What Is An Anal Fissure?
An anal fissure is a tear in the lining of the anal canal. It causes severe pain that gets worse on passing stool or gas and can be associated with bleeding.
Anal fissures can occur in patients of any age. The treatment depends on the severity of the fissure. Mild to moderate cases are treated medically. However, in chronic cases, surgical approaches can be adopted.
Anal fissures are common in people who have inflammatory bowel disease (Crohn's disease, ulcerative colitis) and in women after childbirth because of underlying muscle damage.
What are the causes of Anal Fissure?
Common causes are -
- Excessive Straining during a bowel movement
- Anal fissures can also result from Anal Sexual Intercourse.

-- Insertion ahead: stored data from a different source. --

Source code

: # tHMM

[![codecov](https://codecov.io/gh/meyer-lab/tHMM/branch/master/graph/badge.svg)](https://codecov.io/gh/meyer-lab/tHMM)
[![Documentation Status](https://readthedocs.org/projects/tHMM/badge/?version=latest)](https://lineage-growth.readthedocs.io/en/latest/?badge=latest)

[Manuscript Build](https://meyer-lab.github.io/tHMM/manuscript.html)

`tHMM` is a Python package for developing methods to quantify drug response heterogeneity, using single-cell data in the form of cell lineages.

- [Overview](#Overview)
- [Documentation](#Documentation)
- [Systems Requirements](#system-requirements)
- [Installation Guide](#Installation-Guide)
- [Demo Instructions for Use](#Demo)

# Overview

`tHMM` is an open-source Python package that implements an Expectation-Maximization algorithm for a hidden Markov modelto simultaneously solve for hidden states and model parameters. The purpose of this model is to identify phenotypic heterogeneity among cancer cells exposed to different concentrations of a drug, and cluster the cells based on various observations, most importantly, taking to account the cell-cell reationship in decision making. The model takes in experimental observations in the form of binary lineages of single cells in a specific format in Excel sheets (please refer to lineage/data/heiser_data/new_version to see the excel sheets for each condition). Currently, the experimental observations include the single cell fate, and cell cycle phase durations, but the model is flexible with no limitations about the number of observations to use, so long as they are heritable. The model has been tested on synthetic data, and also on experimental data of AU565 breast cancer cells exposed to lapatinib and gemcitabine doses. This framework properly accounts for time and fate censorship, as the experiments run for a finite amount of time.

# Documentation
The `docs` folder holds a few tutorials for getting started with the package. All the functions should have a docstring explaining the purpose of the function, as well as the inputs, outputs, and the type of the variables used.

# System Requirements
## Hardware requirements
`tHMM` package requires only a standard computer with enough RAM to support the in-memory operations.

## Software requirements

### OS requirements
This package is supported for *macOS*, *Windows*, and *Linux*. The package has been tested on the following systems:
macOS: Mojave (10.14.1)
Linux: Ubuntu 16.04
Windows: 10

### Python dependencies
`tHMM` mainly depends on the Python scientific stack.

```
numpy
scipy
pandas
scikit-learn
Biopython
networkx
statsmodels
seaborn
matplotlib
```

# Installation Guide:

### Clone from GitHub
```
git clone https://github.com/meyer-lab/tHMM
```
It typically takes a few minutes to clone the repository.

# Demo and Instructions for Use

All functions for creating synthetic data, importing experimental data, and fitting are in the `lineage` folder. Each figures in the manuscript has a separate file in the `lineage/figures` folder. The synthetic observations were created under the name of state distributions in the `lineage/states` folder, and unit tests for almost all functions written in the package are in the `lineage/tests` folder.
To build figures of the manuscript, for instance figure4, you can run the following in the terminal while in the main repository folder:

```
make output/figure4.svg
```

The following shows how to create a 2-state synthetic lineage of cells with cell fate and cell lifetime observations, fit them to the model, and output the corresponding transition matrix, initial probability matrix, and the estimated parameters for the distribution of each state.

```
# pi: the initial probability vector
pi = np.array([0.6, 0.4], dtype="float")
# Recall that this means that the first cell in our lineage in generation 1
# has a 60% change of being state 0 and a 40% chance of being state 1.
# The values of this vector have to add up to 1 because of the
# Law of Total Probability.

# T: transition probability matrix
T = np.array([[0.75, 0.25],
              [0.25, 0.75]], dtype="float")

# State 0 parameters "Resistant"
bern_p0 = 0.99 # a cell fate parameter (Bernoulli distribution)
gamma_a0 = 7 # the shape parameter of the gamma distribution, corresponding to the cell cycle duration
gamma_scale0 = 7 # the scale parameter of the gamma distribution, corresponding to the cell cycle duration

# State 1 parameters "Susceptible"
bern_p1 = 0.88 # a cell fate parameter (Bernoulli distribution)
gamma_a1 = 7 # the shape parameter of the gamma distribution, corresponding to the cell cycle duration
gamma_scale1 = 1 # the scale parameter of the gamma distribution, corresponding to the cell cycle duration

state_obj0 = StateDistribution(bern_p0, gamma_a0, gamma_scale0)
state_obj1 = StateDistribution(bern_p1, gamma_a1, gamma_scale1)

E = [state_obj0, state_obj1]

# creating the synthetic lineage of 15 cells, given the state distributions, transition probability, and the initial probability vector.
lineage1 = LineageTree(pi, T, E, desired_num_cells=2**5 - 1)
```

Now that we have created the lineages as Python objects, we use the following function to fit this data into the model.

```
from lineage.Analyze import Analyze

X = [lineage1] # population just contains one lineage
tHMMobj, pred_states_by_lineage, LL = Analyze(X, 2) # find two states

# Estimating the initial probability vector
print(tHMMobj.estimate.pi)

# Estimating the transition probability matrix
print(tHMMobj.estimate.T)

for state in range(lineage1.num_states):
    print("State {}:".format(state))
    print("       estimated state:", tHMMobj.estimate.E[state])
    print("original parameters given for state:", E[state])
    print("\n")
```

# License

- Anal fissures may also occur in infants because of passing meconium, or first stool, during the first days after birth.
- Severe Diarrhoea and infections may cause anal fissures as well.

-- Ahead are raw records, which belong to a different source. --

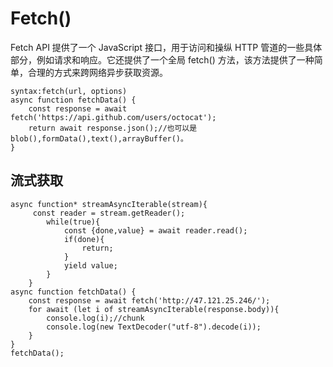 # Fetch()

Fetch API 提供了一个 JavaScript 接口，用于访问和操纵 HTTP 管道的一些具体部分，例如请求和响应。它还提供了一个全局 fetch() 方法，该方法提供了一种简单，合理的方式来跨网络异步获取资源。

```JS
syntax:fetch(url, options)
async function fetchData() {
    const response = await fetch('https://api.github.com/users/octocat');
    return await response.json();//也可以是blob(),formData(),text(),arrayBuffer()。
}

```

## 流式获取

```JS
async function* streamAsyncIterable(stream){
     const reader = stream.getReader();
        while(true){
            const {done,value} = await reader.read();
            if(done){
                return;
            }
            yield value;
        }
    }
async function fetchData() {
    const response = await fetch('http://47.121.25.246/');
    for await (let i of streamAsyncIterable(response.body)){
        console.log(i);//chunk
        console.log(new TextDecoder("utf-8").decode(i));
    }
}
fetchData();
```
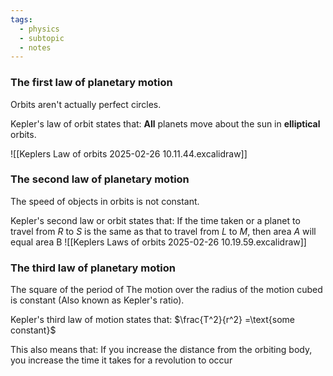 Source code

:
 ```yaml
---
tags:
  - physics
  - subtopic
  - notes
---
```

### The first law of planetary motion

Orbits aren't actually perfect circles.

Kepler's law of orbit states that:
	**All** planets move about the sun in **elliptical** orbits. 


![[Keplers Law of orbits 2025-02-26 10.11.44.excalidraw]]


### The second law of planetary motion
The speed of objects in orbits is not constant.

Kepler's second law or orbit states that:
	If the time taken or a planet to travel from $R$ to $S$ is the same as that to travel from $L$ to $M$, then area $A$ will equal area B
	![[Keplers Laws of orbits 2025-02-26 10.19.59.excalidraw]]


### The third law of planetary motion
The square of the period of The motion over the radius of the motion cubed is constant (Also known as Kepler's ratio).

Kepler's third law of motion states that:
	$\frac{T^2}{r^2} =\text{some constant}$

This also means that:
	If you increase the distance from the orbiting body, you increase the time it takes for a revolution to occur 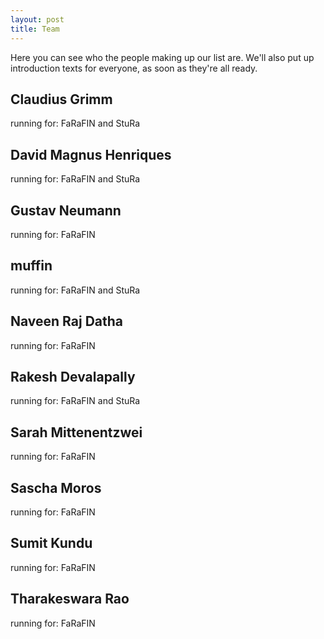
 ```yaml
---
layout: post
title: Team
---
```


Here you can see who the people making up our list are. We'll also put up introduction texts for everyone, as soon as they're all ready. 

## Claudius Grimm
running for: FaRaFIN and StuRa
## David Magnus Henriques
running for: FaRaFIN and StuRa
## Gustav Neumann
running for: FaRaFIN
## muffin
running for: FaRaFIN and StuRa
## Naveen Raj Datha 
running for: FaRaFIN
## Rakesh Devalapally
running for: FaRaFIN and StuRa
## Sarah Mittenentzwei
running for: FaRaFIN
## Sascha Moros
running for: FaRaFIN
## Sumit Kundu 
running for: FaRaFIN
## Tharakeswara Rao
running for: FaRaFIN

What are the symptoms of Anal Fissures?
Symptoms may develop acutely or may be chronic and include:
- Sharp pain on bowel movements, often getting worse with the passage of each stool, usually last up to half an hour after passing stool
- Bright red blood covering the stool after a bowel movement
- Soreness and tenderness around the anus
- Skin that is swollen around the anus
How are Anal Fissures diagnosed?
Diagnosis is most often straightforward and is done by a thorough clinical examination by your doctor. An additional sigmoidoscopy or colonoscopy may be ordered to rule out any other coexisting conditions.
How are Anal Fissures treated?
An anal fissure treatment is usually simple and carried out at home by the patient. Cleanliness and proper treatment can help to reduce the risk of complications such as infection, and recurrence of an anal fissure. If treatment does not resolve discomfort within a few days, please see your doctor (or seek treatment at a local emergency room) as treatment options may be expanded.

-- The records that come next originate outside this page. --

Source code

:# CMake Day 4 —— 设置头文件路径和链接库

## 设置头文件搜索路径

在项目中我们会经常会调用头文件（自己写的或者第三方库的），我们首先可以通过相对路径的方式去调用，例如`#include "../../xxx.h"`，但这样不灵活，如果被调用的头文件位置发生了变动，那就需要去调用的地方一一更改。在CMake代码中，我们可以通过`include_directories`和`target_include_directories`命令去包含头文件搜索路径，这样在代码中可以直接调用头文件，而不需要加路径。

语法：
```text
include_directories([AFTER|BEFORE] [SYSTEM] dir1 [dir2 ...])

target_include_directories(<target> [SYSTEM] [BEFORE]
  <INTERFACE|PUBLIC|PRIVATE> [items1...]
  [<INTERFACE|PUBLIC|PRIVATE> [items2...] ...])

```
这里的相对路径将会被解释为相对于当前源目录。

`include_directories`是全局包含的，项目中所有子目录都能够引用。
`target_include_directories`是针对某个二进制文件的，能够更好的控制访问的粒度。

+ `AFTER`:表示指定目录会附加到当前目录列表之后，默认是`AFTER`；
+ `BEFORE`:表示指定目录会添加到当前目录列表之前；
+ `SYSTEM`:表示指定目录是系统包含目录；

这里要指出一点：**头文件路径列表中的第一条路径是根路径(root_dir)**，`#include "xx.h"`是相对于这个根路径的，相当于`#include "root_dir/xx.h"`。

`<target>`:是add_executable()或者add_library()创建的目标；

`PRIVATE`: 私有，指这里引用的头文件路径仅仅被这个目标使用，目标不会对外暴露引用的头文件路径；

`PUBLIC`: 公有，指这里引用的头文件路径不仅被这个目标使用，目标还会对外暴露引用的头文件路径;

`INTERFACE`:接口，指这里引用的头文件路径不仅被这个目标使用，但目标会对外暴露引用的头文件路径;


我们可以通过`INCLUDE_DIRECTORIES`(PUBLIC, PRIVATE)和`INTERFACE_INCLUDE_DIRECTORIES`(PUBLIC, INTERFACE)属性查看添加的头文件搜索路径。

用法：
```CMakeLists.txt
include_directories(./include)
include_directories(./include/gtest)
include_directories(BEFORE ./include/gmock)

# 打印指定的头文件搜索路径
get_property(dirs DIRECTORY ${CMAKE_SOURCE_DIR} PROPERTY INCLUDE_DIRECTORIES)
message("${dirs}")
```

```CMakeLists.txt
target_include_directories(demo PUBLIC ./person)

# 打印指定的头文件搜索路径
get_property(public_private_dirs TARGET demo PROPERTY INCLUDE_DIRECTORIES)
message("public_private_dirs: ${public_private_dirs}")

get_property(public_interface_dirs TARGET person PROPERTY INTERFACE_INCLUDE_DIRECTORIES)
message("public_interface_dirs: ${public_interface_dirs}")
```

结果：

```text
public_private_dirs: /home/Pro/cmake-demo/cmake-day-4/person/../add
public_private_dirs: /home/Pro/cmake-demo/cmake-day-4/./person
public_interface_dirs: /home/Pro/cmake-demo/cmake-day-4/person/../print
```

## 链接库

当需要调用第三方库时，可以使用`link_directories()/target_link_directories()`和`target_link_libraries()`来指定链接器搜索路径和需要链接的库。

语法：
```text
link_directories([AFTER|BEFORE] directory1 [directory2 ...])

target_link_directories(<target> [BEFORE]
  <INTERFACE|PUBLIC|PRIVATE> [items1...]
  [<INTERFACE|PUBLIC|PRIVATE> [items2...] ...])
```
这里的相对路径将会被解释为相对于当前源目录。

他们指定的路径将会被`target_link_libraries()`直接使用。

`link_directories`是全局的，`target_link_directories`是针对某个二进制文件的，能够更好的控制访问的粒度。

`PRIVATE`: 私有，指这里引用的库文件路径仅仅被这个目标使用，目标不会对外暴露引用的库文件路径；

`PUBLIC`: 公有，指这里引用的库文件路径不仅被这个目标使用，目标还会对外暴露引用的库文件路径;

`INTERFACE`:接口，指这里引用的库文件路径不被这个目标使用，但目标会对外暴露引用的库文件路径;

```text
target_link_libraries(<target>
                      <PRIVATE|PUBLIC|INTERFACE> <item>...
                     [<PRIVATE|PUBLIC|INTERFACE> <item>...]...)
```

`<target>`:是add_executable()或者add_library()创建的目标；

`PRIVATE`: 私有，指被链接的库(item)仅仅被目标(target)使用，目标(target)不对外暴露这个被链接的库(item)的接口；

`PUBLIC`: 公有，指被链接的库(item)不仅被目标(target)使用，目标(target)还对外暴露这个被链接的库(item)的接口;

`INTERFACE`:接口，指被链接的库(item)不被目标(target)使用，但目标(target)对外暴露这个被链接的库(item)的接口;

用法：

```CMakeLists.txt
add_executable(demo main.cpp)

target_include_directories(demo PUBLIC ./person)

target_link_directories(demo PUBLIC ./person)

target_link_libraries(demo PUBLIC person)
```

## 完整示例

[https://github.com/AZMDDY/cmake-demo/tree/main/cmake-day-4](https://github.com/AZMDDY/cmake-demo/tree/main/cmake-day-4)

- Sitz baths (warm water, allowing the area to become heated; this too will relax the muscles)
- Pain relief ointments
- Stool softeners (to soften the stools)
- Treatment may require dietary changes to promote healing, such as adding fibre and drinking more fluids.
- Applying topical creams or suppositories containing glyceryl trinitrate (GTN) to the anal canal four times daily. The cream/suppository decreases spasms of the internal sphincter muscle by increasing blood flow to the area and allowing the internal sphincter muscle to relax.
In severe cases of anal fissure where treatment with GTN or botulinum toxin injections does not work, treatment with rubber band ligation is usually effective. This treatment causes scarring within the anal canal, which eventually causes the tear in the anus to heal up.
If there is no response to these measures a small surgical procedure called a lateral sphincterotomy may be considered as well.
How can anal fissures be prevented?
Anal fissure prevention is related to avoidance of constipation and straining during bowel movements. Some steps that can be taken include –
- Constipation prevention steps:
- Drinking plenty of fluids
- Eating fibrous foods
- Exercising regularly to avoid constipation.